Tariffs these days seem to come and go at a president's whim.
But when the U.S. government placed anti-dumping duties on Chinese-made aluminum last year, the investors in JW Aluminum felt the time was right to begin an ambitious $300 million expansion at the metal maker's Goose Creek plant.
"The barriers went up and protected us a little bit, and now we feel good from an economic standpoint that we can invest," said Lee McCarter, CEO at JW Aluminum for close to a decade.
The expansion, to be done in two phases over three years, will double capacity at the plant on Old Mount Holly Road while relying solely on recycled aluminum for its raw material.
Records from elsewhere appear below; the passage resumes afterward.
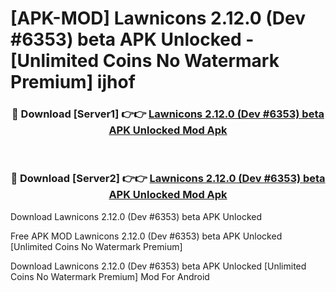 # [APK-MOD] Lawnicons 2.12.0 (Dev #6353) beta APK Unlocked - [Unlimited Coins No Watermark Premium] ijhof



<div align="center">
<h3>🔴 Download [Server1] 👉👉 <a href="https://momento.my/?title=Lawnicons_2.12.0_(Dev_#6353)_beta_APK_Unlocked">Lawnicons 2.12.0 (Dev #6353) beta APK Unlocked Mod Apk</a></h3><br>

<h3>🔴 Download [Server2] 👉👉 <a href="https://momento.my/?title=Lawnicons_2.12.0_(Dev_#6353)_beta_APK_Unlocked">Lawnicons 2.12.0 (Dev #6353) beta APK Unlocked Mod Apk</a></h3>
</div>



Download Lawnicons 2.12.0 (Dev #6353) beta APK Unlocked 

Free APK MOD Lawnicons 2.12.0 (Dev #6353) beta APK Unlocked [Unlimited Coins No Watermark Premium]

Download Lawnicons 2.12.0 (Dev #6353) beta APK Unlocked [Unlimited Coins No Watermark Premium] Mod For Android
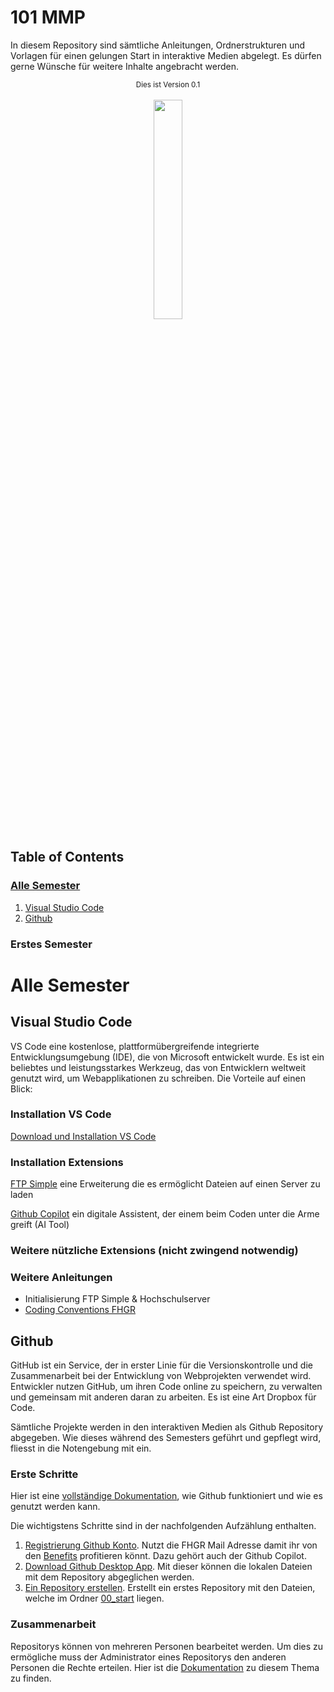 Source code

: # 101 MMP

In diesem Repository sind sämtliche Anleitungen, Ordnerstrukturen und Vorlagen für einen gelungen Start in interaktive Medien abgelegt. Es dürfen gerne Wünsche für weitere Inhalte angebracht werden.
<div align="center">
  <sub>Dies ist Version 0.1</sub>
</div>
<br>
<div align="center">
<img src="https://www.fhgr.ch/typo3conf/ext/sfptemplate/RootPage/Default/Resources/Public/Partials/Logo/Images/Logo.svg" width="30%">
</div>

## Table of Contents
### [Alle Semester](#alle-semester)
1. [Visual Studio Code](#visual-studio-code)
2. [Github](#github)

### Erstes Semester

# Alle Semester

## Visual Studio Code
VS Code eine kostenlose, plattformübergreifende integrierte Entwicklungsumgebung (IDE), die von Microsoft entwickelt wurde. Es ist ein beliebtes und leistungsstarkes Werkzeug, das von Entwicklern weltweit genutzt wird, um Webapplikationen zu schreiben. Die Vorteile auf einen Blick:
### Installation VS Code
[Download und Installation VS Code](https://code.visualstudio.com/)


### Installation Extensions
[FTP Simple](https://marketplace.visualstudio.com/items?itemName=GitHub.copilot) eine Erweiterung die es ermöglicht Dateien auf einen Server zu laden

[Github Copilot](https://marketplace.visualstudio.com/items?itemName=GitHub.copilot) ein digitale Assistent, der einem beim Coden unter die Arme greift (AI Tool)

### Weitere nützliche Extensions (nicht zwingend notwendig)

### Weitere Anleitungen
- Initialisierung FTP Simple & Hochschulserver
- [Coding Conventions FHGR](https://github.com/MaxiMilli/MMP-Coding-Conventions)
## Github
GitHub ist ein Service, der in erster Linie für die Versionskontrolle und die Zusammenarbeit bei der Entwicklung von Webprojekten verwendet wird. Entwickler nutzen GitHub, um ihren Code online zu speichern, zu verwalten und gemeinsam mit anderen daran zu arbeiten. Es ist eine Art Dropbox für Code.

Sämtliche Projekte werden in den interaktiven Medien als Github Repository abgegeben. Wie dieses während des Semesters geführt und gepflegt wird, fliesst in die Notengebung mit ein.

### Erste Schritte
Hier ist eine [vollständige Dokumentation](https://docs.github.com/de/get-started/onboarding/getting-started-with-your-github-account), wie Github funktioniert und wie es genutzt werden kann.

Die wichtigstens Schritte sind in der nachfolgenden Aufzählung enthalten.

1. [Registrierung Github Konto](https://education.github.com/students). Nutzt die FHGR Mail Adresse damit ihr von den [Benefits](https://education.github.com/pack/offers) profitieren könnt. Dazu gehört auch der Github Copilot.
2. [Download Github Desktop App](https://marketplace.visualstudio.com/items?itemName=GitHub.copilot). Mit dieser können die lokalen Dateien mit dem Repository abgeglichen werden.
3. [Ein Repository erstellen](https://docs.github.com/de/desktop/installing-and-configuring-github-desktop/overview/creating-your-first-repository-using-github-desktop). Erstellt ein erstes Repository mit den Dateien, welche im Ordner [00_start](https://github.com/Interaktive-Medien/101-MMP/tree/main/00_start) liegen.


### Zusammenarbeit
Repositorys können von mehreren Personen bearbeitet werden. Um dies zu ermögliche muss der Administrator eines Repositorys den anderen Personen die Rechte erteilen. Hier ist die [Dokumentation](https://docs.github.com/de/repositories/managing-your-repositorys-settings-and-features/managing-repository-settings/managing-teams-and-people-with-access-to-your-repository) zu diesem Thema zu finden.


##
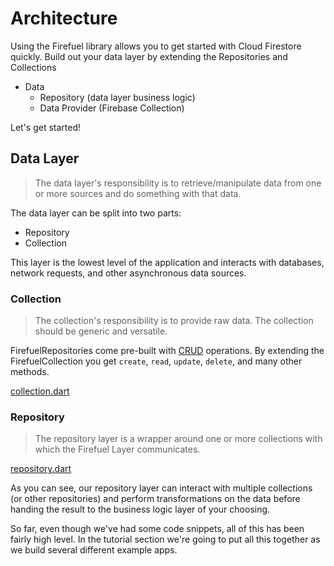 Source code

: # Architecture

Using the Firefuel library allows you to get started with Cloud Firestore quickly. Build out your data layer by extending the Repositories and Collections

- Data
  - Repository (data layer business logic)
  - Data Provider (Firebase Collection)

Let's get started!

## Data Layer

> The data layer's responsibility is to retrieve/manipulate data from one or more sources and do something with that data.

The data layer can be split into two parts:

- Repository
- Collection

This layer is the lowest level of the application and interacts with databases, network requests, and other asynchronous data sources.

### Collection

> The collection's responsibility is to provide raw data. The collection should be generic and versatile.

FirefuelRepositories come pre-built with [CRUD](https://en.wikipedia.org/wiki/Create,_read,_update_and_delete) operations.
By extending the FirefuelCollection you get `create`, `read`, `update`, `delete`, and many other methods.

[collection.dart](_snippets/architecture/collection.dart.md ":include")

### Repository

> The repository layer is a wrapper around one or more collections with which the Firefuel Layer communicates.

[repository.dart](_snippets/architecture/repository.dart.md ":include")

As you can see, our repository layer can interact with multiple collections (or other repositories) and perform transformations on the data before handing the result to the business logic layer of your choosing.

So far, even though we've had some code snippets, all of this has been fairly high level. In the tutorial section we're going to put all this together as we build several different example apps.
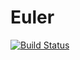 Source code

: # Euler

[![Build Status](https://ci.centauri.solutions/api/badges/chris/euler-rs/status.svg)](https://ci.centauri.solutions/chris/euler-rs)
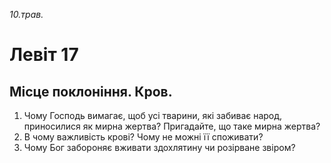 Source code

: 
_10.трав._

# Левіт 17

## Місце поклоніння. Кров.
1. Чому Господь вимагає, щоб усі тварини, які забиває народ, приносилися як мирна жертва? Пригадайте, що таке мирна жертва?
2. В чому важливість крові? Чому не можні її споживати?
3. Чому Бог забороняє вживати здохлятину чи розірване звіром?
New, state-of-the-art equipment was transported to the site last week and a combined 326,000 square feet of new construction will produce a continuous ribbon of flat-rolled aluminum for the home-building industry.
JW Aluminum plans to maintain full production as the new equipment eventually replaces the old, a process McCarter compares to "changing the tires while the car is running 100 mph."
The company also is moving its corporate headquarters to Daniel Island, where executives will oversee operations at four U.S. sites that employ about 750 people — more than half of them in Goose Creek.
"We've outgrown this place," McCarter said of the administrative space in Goose Creek. "We've had people doubling up in offices."
The work represents the most significant investment in a U.S. aluminum plant in nearly a decade, and it will make JW Aluminum one of the most technologically advanced and environmentally friendly continuous cast facilities in the world.
None of the work would have been possible, however, if it hadn't been for the import duties.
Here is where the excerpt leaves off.